Plain-text document sources:

################

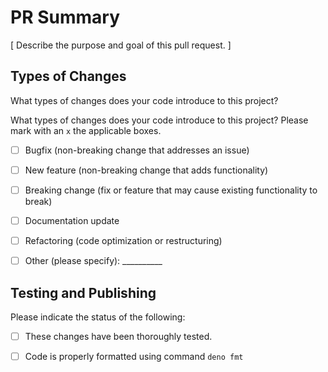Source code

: # PR Summary
[ Describe the purpose and goal of this pull request. ]

## Types of Changes

What types of changes does your code introduce to this project?

What types of changes does your code introduce to this project? Please mark with an `x` the applicable boxes.


- [ ] Bugfix (non-breaking change that addresses an issue)

- [ ] New feature (non-breaking change that adds functionality)
    
- [ ] Breaking change (fix or feature that may cause existing functionality to break)

- [ ] Documentation update

- [ ] Refactoring (code optimization or restructuring)

- [ ] Other (please specify): __________

## Testing and Publishing
Please indicate the status of the following:

- [ ] These changes have been thoroughly tested.

- [ ] Code is properly formatted using command `deno fmt`
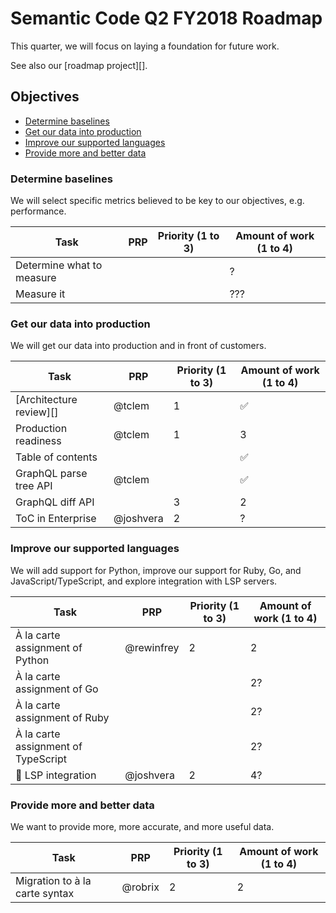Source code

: # Semantic Code Q2 FY2018 Roadmap

This quarter, we will focus on laying a foundation for future work.

See also our [roadmap project][].


## Objectives

- [Determine baselines](#determine-baselines)
- [Get our data into production](#get-our-data-into-production)
- [Improve our supported languages](#improve-our-supported-languages)
- [Provide more and better data](#provide-more-and-better-data)

### Determine baselines

We will select specific metrics believed to be key to our objectives, e.g. performance.

Task                      | PRP | Priority (1 to 3) | Amount of work (1 to 4)
----                      | --- | ----------------- | -----------------------
Determine what to measure |     |                   | ?
Measure it                |     |                   | ???


### Get our data into production

We will get our data into production and in front of customers.

Task                    | PRP        | Priority (1 to 3) | Amount of work (1 to 4)
----                    | ---        | ----------------- | -----------------------
[Architecture review][] | @tclem     | 1                 | ✅
Production readiness    | @tclem     | 1                 | 3
Table of contents       |            |                   | ✅
GraphQL parse tree API  | @tclem     |                   | ✅
GraphQL diff API        |            | 3                 | 2
ToC in Enterprise       | @joshvera  | 2                 | ?


### Improve our supported languages

We will add support for Python, improve our support for Ruby, Go, and JavaScript/TypeScript, and explore integration with LSP servers.

Task                                | PRP        | Priority (1 to 3) | Amount of work (1 to 4)
----                                | ---        | ----------------- | -----------------------
À la carte assignment of Python     | @rewinfrey | 2                 | 2
À la carte assignment of Go         |            |                   | 2?
À la carte assignment of Ruby       |            |                   | 2?
À la carte assignment of TypeScript |            |                   | 2?
🚀 LSP integration                   | @joshvera  | 2                 | 4?


### Provide more and better data

We want to provide more, more accurate, and more useful data.

Task                           | PRP       | Priority (1 to 3) | Amount of work (1 to 4)
----                           | ---       | ----------------- | -----------------------
Migration to à la carte syntax | @robrix   | 2                 | 2
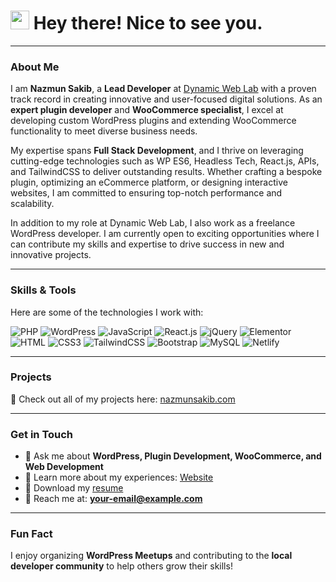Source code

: <h1><img src="https://emojis.slackmojis.com/emojis/images/1531849430/4246/blob-sunglasses.gif?1531849430" width="30"/> Hey there! Nice to see you.</h1>

---

### About Me
I am **Nazmun Sakib**, a **Lead Developer** at [Dynamic Web Lab](https://dynamicweblab.com/) with a proven track record in creating innovative and user-focused digital solutions. As an **expert plugin developer** and **WooCommerce specialist**, I excel at developing custom WordPress plugins and extending WooCommerce functionality to meet diverse business needs.

My expertise spans **Full Stack Development**, and I thrive on leveraging cutting-edge technologies such as WP ES6, Headless Tech, React.js, APIs, and TailwindCSS to deliver outstanding results. Whether crafting a bespoke plugin, optimizing an eCommerce platform, or designing interactive websites, I am committed to ensuring top-notch performance and scalability.

In addition to my role at Dynamic Web Lab, I also work as a freelance WordPress developer. I am currently open to exciting opportunities where I can contribute my skills and expertise to drive success in new and innovative projects.

---

### Skills & Tools
Here are some of the technologies I work with:

![PHP](https://img.shields.io/badge/PHP-777BB4?style=flat-square&logo=php&logoColor=white)
![WordPress](https://img.shields.io/badge/Wordpress-21759B?style=flat-square&logo=wordpress&logoColor=white)
![JavaScript](https://img.shields.io/badge/JavaScript-F7DF1E?style=flat-square&logo=javascript&logoColor=black)
![React.js](https://img.shields.io/badge/React.js-0081CB?style=flat-square&logo=react&logoColor=61DAFB)
![jQuery](https://img.shields.io/badge/jQuery-0769AD?style=flat-square&logo=jquery&logoColor=white)
![Elementor](https://img.shields.io/badge/Elementor-9146FF?style=flat-square&logo=elementor&logoColor=white)
![HTML](https://img.shields.io/badge/HTML5-E34F26?style=flat-square&logo=html5&logoColor=white)
![CSS3](https://img.shields.io/badge/CSS3-1572B6?style=flat-square&logo=css3&logoColor=white)
![TailwindCSS](https://img.shields.io/badge/Tailwind_CSS-38B2AC?style=flat-square&logo=tailwind-css&logoColor=white)
![Bootstrap](https://img.shields.io/badge/Bootstrap-563D7C?style=flat-square&logo=bootstrap&logoColor=white)
![MySQL](https://img.shields.io/badge/MySQL-005C84?style=flat-square&logo=mysql&logoColor=white)
![Netlify](https://img.shields.io/badge/Netlify-00C7B7?style=flat-square&logo=netlify&logoColor=white)

---

### Projects
🔗 Check out all of my projects here: [nazmunsakib.com](https://nazmunsakib.com)

---

### Get in Touch
- 💬 Ask me about **WordPress, Plugin Development, WooCommerce, and Web Development**
- 📄 Learn more about my experiences: [Website](https://nazmunsakib.com)
- 📝 Download my [resume](https://nazmunsakib.com/resume.pdf)
- 📧 Reach me at: **your-email@example.com**

---

### Fun Fact
I enjoy organizing **WordPress Meetups** and contributing to the **local developer community** to help others grow their skills!

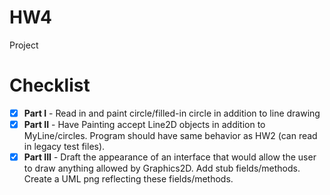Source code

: # HW4
Project

# Checklist
- [x] **Part I** - Read in and paint circle/filled-in circle in addition to line drawing
- [x] **Part II** - Have Painting accept Line2D objects in addition to MyLine/circles. Program should have same behavior as HW2 (can read in legacy test files).
- [x] **Part III** - Draft the appearance of an interface that would allow the user to draw anything allowed by Graphics2D. Add stub fields/methods. Create a UML png reflecting these fields/methods.
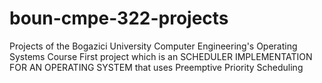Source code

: # boun-cmpe-322-projects
Projects of the Bogazici University Computer Engineering's Operating Systems Course
First project which is an SCHEDULER IMPLEMENTATION FOR AN OPERATING SYSTEM that uses Preemptive Priority Scheduling
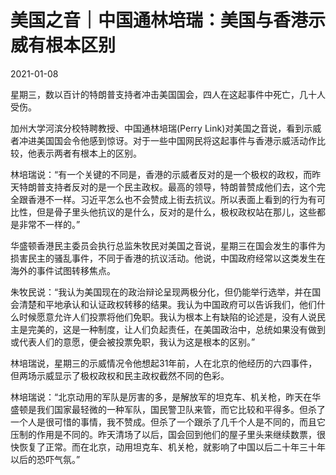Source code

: # 美国之音｜中国通林培瑞：美国与香港示威有根本区别

2021-01-08

星期三，数以百计的特朗普支持者冲击美国国会，四人在这起事件中死亡，几十人受伤。

加州大学河滨分校特聘教授、中国通林培瑞(Perry Link)对美国之音说，看到示威者冲进美国国会令他感到惊讶。对于一些中国网民将这起事件与香港示威活动作比较，他表示两者有根本上的区别。

林培瑞说：“有一个关键的不同是，香港的示威者反对的是一个极权的政权，而昨天特朗普支持者反对的是一个民主政权。最高的领导，特朗普赞成他们去，这个完全跟香港不一样。习近平怎么也不会赞成上街去抗议。所以表面上看到的行为有可比性，但是骨子里头他抗议的是什么，反对的是什么，极权政权站在那儿，这些都是非常不一样的。”

华盛顿香港民主委员会执行总监朱牧民对美国之音说，星期三在国会发生的事件为损害民主的骚乱事件，不同于香港的抗议活动。他说，中国政府经常以这类发生在海外的事件试图转移焦点。

朱牧民说：“我认为美国现在的政治辩论呈现两极分化，但仍能举行选举，并在国会清楚和平地承认和认证政权转移的结果。我认为中国政府可以告诉我们，他们什么时候愿意允许人们投票将他们免职。我认为根本上有缺陷的论述是，没有人说民主是完美的，这是一种制度，让人们负起责任，在美国政治中，总统如果没有做到或代表人们的意愿，便会被投票免职，我认为这是根本的区别。”

林培瑞说，星期三的示威情况令他想起31年前，人在北京的他经历的六四事件，但两场示威显示了极权政权和民主政权截然不同的色彩。

林培瑞说：“北京动用的军队是厉害的多，是解放军的坦克车、机关枪，昨天在华盛顿是我们国家最轻微的一种军队，国民警卫队来管，而它比较和平得多。但杀了一个人是很可惜的事情，我不赞成。但杀了一个跟杀了几千个人是不同的，而且它压制的作用是不同的。昨天清场了以后，国会回到他们的屋子里头来继续数票，很快恢复了正常。而在北京，动用坦克车、机关枪，就影响了中国以后二十年三十年以后的恐吓气氛。”

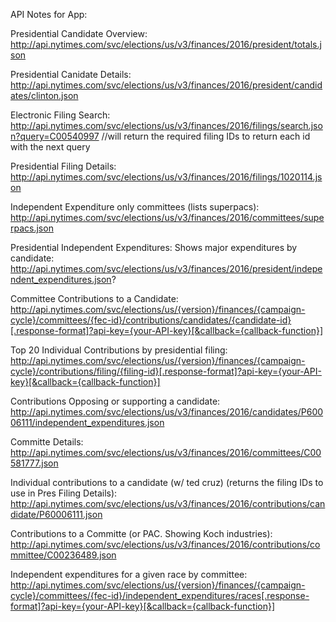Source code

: API Notes for App:

Presidential Candidate Overview:
http://api.nytimes.com/svc/elections/us/v3/finances/2016/president/totals.json

Presidential Canidate Details:
http://api.nytimes.com/svc/elections/us/v3/finances/2016/president/candidates/clinton.json

Electronic Filing Search:
http://api.nytimes.com/svc/elections/us/v3/finances/2016/filings/search.json?query=C00540997
//will return the required filing IDs to return each id with the next query

Presidential Filing Details:
http://api.nytimes.com/svc/elections/us/v3/finances/2016/filings/1020114.json


Independent Expenditure only committees (lists superpacs):
http://api.nytimes.com/svc/elections/us/v3/finances/2016/committees/superpacs.json

Presidential Independent Expenditures: Shows major expenditures by candidate:
http://api.nytimes.com/svc/elections/us/v3/finances/2016/president/independent_expenditures.json?

Committee Contributions to a Candidate:
http://api.nytimes.com/svc/elections/us/{version}/finances/{campaign-cycle}/committees/{fec-id}/contributions/candidates/{candidate-id}[.response-format]?api-key={your-API-key}[&callback={callback-function}]

Top 20 Individual Contributions by presidential filing:
http://api.nytimes.com/svc/elections/us/{version}/finances/{campaign-cycle}/contributions/filing/{filing-id}[.response-format]?api-key={your-API-key}[&callback={callback-function}]

Contributions Opposing or supporting a candidate:
http://api.nytimes.com/svc/elections/us/v3/finances/2016/candidates/P60006111/independent_expenditures.json

Committe Details:
http://api.nytimes.com/svc/elections/us/v3/finances/2016/committees/C00581777.json

Individual contributions to a candidate (w/ ted cruz) (returns the filing IDs to use in Pres Filing Details):
http://api.nytimes.com/svc/elections/us/v3/finances/2016/contributions/candidate/P60006111.json

Contributions to a Committe (or PAC. Showing Koch industries):
http://api.nytimes.com/svc/elections/us/v3/finances/2016/contributions/committee/C00236489.json

Independent expenditures for a given race by committee:
http://api.nytimes.com/svc/elections/us/{version}/finances/{campaign-cycle}/committees/{fec-id}/independent_expenditures/races[.response-format]?api-key={your-API-key}[&callback={callback-function}]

################

WHAT THE TASK ASKS
Output the lines of the records above exactly as they appear, from the line containing "We will get" through the line containing "GraphQL diff API".

OUTPUT OF THE TASK
We will get our data into production and in front of customers.

Task                    | PRP        | Priority (1 to 3) | Amount of work (1 to 4)
----                    | ---        | ----------------- | -----------------------
[Architecture review][] | @tclem     | 1                 | ✅
Production readiness    | @tclem     | 1                 | 3
Table of contents       |            |                   | ✅
GraphQL parse tree API  | @tclem     |                   | ✅
GraphQL diff API        |            | 3                 | 2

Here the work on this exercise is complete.